* Exercise objective
Would you please transcribe, exactly as written, the lines of the entries below starting at the one that holds "- Modulesync" and ending at the one that holds "## 2015-08-13 - Release 1.0.0", both included?

--*--

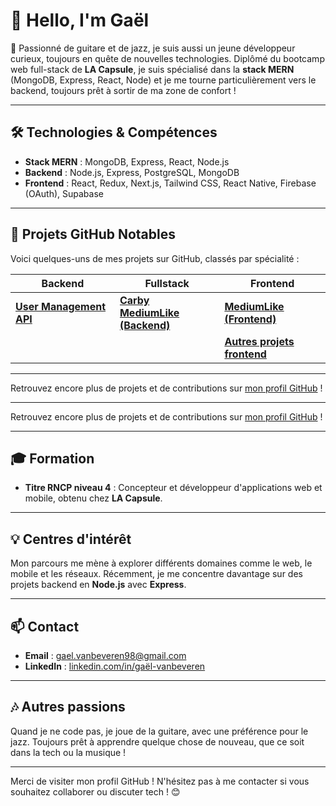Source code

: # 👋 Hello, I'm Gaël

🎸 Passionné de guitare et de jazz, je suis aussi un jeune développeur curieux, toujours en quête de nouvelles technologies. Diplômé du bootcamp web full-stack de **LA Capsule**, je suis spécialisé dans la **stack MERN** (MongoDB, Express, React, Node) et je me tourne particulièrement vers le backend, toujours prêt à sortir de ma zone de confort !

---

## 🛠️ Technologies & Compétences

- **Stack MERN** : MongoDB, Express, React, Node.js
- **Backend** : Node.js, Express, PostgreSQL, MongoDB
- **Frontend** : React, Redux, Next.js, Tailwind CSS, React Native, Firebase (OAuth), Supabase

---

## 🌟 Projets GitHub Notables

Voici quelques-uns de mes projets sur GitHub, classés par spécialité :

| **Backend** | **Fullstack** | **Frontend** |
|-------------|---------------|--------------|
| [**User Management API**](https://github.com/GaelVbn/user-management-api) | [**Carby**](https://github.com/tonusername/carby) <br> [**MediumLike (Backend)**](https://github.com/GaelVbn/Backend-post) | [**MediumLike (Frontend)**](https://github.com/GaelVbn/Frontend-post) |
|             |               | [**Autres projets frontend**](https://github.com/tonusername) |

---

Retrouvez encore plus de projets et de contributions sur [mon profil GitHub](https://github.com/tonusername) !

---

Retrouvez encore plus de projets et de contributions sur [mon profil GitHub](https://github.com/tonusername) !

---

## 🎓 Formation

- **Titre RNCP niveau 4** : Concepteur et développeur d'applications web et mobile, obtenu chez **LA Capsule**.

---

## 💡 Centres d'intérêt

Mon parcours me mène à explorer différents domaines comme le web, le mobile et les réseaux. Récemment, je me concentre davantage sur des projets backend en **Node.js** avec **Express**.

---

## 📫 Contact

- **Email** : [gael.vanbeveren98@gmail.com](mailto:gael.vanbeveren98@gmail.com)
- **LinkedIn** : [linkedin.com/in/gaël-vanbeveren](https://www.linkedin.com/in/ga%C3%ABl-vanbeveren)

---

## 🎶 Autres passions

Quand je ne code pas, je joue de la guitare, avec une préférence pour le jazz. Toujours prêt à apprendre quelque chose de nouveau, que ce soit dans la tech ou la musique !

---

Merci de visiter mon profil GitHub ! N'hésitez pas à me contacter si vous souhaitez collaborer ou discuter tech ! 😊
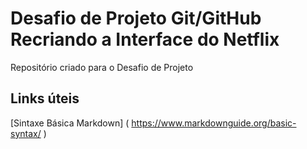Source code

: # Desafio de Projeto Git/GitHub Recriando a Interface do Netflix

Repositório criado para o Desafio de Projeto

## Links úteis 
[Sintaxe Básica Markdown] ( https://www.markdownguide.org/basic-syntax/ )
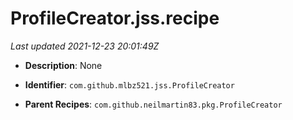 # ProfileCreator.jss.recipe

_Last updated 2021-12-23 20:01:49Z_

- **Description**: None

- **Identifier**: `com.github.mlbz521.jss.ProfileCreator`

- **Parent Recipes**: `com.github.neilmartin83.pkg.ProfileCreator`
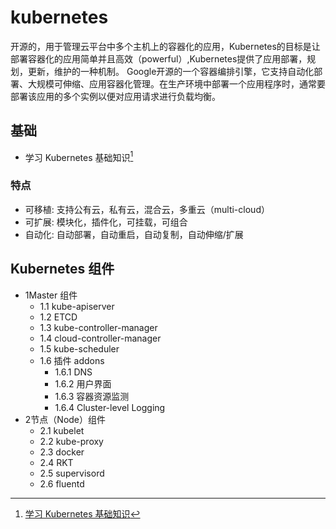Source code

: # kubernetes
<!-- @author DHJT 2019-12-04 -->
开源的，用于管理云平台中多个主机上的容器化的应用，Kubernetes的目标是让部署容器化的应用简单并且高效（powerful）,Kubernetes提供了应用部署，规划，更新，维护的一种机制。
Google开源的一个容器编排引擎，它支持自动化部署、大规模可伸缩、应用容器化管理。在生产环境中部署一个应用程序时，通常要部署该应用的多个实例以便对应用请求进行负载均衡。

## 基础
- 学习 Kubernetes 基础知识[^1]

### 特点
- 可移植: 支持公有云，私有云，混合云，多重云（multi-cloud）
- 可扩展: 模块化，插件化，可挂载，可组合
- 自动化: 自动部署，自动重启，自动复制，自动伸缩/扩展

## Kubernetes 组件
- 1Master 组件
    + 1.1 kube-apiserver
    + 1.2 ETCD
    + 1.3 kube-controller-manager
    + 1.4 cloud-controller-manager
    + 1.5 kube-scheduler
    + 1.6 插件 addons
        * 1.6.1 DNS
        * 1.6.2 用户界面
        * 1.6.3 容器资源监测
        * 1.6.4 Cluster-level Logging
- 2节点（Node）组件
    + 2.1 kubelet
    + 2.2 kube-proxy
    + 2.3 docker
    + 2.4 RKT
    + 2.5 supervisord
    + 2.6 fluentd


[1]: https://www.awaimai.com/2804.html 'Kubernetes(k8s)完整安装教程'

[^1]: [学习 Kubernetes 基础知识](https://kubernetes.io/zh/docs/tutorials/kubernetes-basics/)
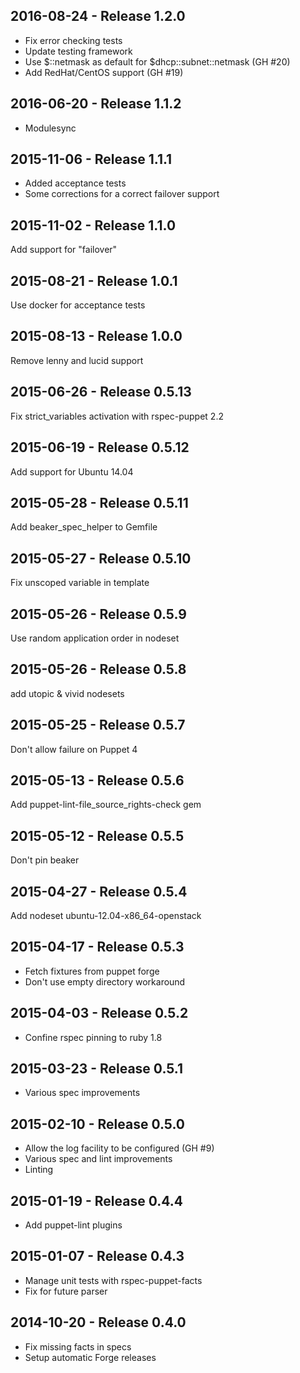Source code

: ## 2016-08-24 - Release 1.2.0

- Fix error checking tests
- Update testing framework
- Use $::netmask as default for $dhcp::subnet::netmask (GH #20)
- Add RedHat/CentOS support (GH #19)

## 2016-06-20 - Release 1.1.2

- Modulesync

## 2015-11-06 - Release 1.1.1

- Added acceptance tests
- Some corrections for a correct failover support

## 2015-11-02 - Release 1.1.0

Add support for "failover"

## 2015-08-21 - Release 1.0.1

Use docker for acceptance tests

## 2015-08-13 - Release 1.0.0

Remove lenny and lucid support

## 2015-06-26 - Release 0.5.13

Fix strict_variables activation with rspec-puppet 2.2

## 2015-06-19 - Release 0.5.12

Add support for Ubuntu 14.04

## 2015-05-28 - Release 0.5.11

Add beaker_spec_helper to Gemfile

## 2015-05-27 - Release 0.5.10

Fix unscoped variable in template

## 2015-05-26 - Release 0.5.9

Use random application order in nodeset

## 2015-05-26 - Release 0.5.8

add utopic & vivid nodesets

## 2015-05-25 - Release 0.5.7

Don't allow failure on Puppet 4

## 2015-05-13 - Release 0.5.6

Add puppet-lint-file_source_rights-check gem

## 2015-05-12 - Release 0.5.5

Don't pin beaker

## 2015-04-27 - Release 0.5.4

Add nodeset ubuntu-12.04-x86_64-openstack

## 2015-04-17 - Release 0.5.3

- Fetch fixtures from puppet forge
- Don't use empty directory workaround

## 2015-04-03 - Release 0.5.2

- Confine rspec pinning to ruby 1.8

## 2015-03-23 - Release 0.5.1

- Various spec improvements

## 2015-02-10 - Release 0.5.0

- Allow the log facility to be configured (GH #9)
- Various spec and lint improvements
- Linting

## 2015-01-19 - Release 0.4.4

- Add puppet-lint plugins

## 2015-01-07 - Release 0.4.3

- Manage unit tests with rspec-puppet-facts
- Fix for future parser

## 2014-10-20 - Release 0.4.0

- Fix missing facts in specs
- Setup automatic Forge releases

--*--

* Solution to this problem
- Modulesync

## 2015-11-06 - Release 1.1.1

- Added acceptance tests
- Some corrections for a correct failover support

## 2015-11-02 - Release 1.1.0

Add support for "failover"

## 2015-08-21 - Release 1.0.1

Use docker for acceptance tests

## 2015-08-13 - Release 1.0.0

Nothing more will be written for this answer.